In: Accounting
Which of the following financial ratios would be most useful to an auditor seeking information on a company’s ability to cover current obligations?
a. Earnings per share
b. Quick ratio
c. Gross profit margin
d. Sales to assets
The financial ratio which is most useful to an auditor seeking information on a company's liability to cover current obligations is Quick Ratio. It is a measure of how well a company can meets its liabilities. The ratio is calculated as follows-
Quick Ratio= Current Assets-Inventory/ Current liabilities
the formula shows how can the liquid assets such as cash, debtors can help meet the current liabilities.

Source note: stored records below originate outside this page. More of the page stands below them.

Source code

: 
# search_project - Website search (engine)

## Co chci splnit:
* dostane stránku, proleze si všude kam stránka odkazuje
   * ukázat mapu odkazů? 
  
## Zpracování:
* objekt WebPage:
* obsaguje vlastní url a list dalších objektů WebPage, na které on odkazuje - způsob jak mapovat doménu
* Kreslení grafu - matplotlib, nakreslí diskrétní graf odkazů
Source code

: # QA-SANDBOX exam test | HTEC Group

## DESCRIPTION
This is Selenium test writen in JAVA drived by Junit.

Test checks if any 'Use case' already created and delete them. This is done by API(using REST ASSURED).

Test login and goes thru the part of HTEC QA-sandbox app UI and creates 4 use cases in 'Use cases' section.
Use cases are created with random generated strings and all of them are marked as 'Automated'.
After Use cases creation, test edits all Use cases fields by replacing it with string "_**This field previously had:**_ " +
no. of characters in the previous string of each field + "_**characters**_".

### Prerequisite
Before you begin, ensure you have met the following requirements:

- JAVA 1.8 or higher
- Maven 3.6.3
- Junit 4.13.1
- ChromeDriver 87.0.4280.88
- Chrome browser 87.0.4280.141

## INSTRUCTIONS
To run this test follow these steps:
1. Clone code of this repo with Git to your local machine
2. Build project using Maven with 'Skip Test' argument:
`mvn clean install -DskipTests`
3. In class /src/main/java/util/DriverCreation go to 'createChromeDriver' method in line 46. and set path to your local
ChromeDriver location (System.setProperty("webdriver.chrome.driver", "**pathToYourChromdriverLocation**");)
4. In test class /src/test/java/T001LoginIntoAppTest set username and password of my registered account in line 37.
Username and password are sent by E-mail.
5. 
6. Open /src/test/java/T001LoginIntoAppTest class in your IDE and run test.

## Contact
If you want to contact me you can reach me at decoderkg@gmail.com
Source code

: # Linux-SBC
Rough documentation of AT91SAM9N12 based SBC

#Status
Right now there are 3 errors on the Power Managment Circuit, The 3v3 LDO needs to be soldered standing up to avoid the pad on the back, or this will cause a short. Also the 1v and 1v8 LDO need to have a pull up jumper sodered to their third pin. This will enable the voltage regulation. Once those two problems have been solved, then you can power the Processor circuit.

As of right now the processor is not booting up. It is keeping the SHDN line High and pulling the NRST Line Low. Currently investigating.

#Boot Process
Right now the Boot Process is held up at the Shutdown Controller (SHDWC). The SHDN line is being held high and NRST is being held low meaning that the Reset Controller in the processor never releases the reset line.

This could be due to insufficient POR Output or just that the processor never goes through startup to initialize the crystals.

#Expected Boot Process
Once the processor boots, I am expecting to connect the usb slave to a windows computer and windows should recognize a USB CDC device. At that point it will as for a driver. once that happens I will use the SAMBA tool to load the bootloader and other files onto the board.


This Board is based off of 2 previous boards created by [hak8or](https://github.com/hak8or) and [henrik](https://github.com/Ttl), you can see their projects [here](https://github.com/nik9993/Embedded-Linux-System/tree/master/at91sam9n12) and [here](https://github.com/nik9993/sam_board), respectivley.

Talking about other options,
Earning per share is a indicator of company's profitability. It is earning of the company per outstanding shares of its common stock. EPS helps in picking stocks. An investor can see for himself how much value the market is willing to pay for each dollar of earning.
Gross profit margin calculated as Sales Minus cost of goods sold is indicative of company's sale and production performance. A higher margin indicates efficient processes of company.
Sales to Asset is an asset utilization ratio that helps understand if the company requires investments in assets to generate revenue. Mostly applicable to capital intensive industries. The higher the ratio the better it is.
Hence the remaining three options do not help the auditor in seeking information on a company’s ability to cover current obligations.